First of all, the understanding I have of the
p parameter in
scrypt is that it multiplies the amount of work to do, but in such a way that the additional workloads are independent from each other, and can be run in parallel. With the interpretation of
p cleared out of the way, why is the recommended value still
1? More generally, why is it a good thing that key stretching algorithms are not parallelizable?
From the point of view of an attacker trying to crack a password, it doesn’t matter whether an algorithm is parallelizable. After all, even if the entire algorithm is sequential, the attacker can just crack several different passwords in parallel.
I understand that
scrypt being memory-hard makes it difficult to utilize GPUs for cracking.
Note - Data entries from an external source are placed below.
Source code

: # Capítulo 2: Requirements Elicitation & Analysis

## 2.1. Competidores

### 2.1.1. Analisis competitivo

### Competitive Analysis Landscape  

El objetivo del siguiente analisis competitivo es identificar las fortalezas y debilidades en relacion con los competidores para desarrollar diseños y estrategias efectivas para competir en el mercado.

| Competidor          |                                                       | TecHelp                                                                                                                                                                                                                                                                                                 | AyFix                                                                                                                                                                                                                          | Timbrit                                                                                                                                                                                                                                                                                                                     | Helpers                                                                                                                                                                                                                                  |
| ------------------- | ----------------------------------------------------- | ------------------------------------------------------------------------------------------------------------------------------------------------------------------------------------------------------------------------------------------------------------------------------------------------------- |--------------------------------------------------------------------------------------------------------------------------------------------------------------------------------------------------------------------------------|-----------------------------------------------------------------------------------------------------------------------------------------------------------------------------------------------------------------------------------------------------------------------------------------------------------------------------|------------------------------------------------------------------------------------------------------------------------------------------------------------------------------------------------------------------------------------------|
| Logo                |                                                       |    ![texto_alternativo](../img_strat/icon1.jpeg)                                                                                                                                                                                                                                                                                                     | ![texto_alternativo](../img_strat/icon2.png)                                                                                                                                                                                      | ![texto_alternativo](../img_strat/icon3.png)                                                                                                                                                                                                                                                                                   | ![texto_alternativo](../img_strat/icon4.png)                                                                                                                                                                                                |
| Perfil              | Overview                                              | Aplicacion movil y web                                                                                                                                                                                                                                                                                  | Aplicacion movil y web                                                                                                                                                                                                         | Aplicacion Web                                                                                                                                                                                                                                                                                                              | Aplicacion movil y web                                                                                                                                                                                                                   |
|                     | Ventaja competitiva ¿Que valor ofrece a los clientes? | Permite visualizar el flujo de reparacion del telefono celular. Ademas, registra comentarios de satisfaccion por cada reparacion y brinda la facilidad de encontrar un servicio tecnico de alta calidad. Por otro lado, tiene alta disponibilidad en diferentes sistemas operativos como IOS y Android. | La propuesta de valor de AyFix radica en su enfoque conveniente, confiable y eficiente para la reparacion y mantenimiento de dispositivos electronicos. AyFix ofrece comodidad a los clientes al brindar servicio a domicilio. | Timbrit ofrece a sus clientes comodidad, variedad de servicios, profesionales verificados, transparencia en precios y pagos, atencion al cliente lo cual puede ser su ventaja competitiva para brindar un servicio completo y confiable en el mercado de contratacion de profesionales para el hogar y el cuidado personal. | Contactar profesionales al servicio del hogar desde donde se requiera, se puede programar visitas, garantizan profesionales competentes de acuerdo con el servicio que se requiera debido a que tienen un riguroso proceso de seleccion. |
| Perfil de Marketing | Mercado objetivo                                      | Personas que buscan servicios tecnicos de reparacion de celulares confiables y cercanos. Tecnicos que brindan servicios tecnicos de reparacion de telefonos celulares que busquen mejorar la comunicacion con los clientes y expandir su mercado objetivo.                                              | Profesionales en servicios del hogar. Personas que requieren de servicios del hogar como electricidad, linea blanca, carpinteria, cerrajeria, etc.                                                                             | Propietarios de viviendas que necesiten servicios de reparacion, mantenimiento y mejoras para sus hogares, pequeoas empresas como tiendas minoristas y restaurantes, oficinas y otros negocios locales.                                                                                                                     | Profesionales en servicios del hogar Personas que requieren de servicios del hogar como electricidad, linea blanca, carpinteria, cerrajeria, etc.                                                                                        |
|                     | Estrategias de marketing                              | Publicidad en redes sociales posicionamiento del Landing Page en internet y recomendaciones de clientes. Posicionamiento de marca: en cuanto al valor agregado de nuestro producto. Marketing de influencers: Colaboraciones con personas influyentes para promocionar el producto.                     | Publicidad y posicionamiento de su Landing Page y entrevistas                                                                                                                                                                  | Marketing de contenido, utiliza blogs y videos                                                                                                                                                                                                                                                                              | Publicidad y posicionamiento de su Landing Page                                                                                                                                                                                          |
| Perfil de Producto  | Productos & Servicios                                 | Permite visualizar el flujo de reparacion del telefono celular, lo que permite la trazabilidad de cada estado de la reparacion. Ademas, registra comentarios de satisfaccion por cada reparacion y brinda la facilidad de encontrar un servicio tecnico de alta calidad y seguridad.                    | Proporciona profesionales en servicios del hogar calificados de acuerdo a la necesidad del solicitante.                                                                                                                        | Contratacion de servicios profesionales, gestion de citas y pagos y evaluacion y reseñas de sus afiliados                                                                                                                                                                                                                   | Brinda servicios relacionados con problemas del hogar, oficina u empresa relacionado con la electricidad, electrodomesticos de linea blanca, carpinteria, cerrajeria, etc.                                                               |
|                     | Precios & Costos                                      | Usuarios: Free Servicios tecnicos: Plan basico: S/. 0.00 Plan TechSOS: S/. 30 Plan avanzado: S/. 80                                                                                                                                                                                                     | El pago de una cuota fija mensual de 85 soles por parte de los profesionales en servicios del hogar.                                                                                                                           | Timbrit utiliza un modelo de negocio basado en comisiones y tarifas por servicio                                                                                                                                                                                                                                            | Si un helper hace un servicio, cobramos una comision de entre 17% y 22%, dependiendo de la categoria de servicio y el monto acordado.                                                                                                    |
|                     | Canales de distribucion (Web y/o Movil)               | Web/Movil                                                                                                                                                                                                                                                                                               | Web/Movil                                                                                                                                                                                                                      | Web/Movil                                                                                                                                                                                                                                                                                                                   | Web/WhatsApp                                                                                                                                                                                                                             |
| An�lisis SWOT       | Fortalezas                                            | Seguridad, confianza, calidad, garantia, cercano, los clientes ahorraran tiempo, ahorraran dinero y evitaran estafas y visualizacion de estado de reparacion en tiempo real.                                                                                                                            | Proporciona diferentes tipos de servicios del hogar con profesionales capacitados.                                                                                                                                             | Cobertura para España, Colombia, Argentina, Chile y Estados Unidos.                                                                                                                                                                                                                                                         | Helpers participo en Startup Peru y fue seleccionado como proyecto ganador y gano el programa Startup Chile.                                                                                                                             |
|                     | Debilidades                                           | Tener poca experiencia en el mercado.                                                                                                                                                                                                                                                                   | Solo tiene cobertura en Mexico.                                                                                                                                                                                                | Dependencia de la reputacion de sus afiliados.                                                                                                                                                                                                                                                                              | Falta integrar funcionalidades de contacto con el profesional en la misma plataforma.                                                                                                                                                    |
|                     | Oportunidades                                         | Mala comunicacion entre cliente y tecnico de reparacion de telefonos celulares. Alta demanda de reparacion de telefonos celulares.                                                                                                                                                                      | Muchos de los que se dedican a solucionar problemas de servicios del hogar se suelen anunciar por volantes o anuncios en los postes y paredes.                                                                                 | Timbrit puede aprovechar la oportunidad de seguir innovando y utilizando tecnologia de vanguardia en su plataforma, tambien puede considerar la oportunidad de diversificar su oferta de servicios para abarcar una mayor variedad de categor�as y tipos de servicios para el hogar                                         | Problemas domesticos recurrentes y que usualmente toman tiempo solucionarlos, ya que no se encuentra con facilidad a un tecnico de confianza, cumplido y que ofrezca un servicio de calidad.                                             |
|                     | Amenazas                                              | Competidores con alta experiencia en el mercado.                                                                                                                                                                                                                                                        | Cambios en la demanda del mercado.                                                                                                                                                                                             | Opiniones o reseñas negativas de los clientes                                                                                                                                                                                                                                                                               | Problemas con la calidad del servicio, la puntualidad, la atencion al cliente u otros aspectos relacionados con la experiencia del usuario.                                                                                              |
GPUs have a much greater combined computational power accross its many weak cores than CPUs, but the memory bus is about the same speed, so it levels the ground for authentic users on a CPU and attackers on a GPU.
However, subdividing an
scrypt workload that accesses 256MB of RAM into 4 different parallel
scrypt workloads, accessing 64MB each, would still consume the same amount of memory bandwidth for an attacker, therefore running at the same throughput, while running 4 times faster on a quad+ core CPU for an authentic user.
Is there any fundamental flaw in my logic? Why is the recommended value for
p = 1? Is there any downside I can’t see to increasing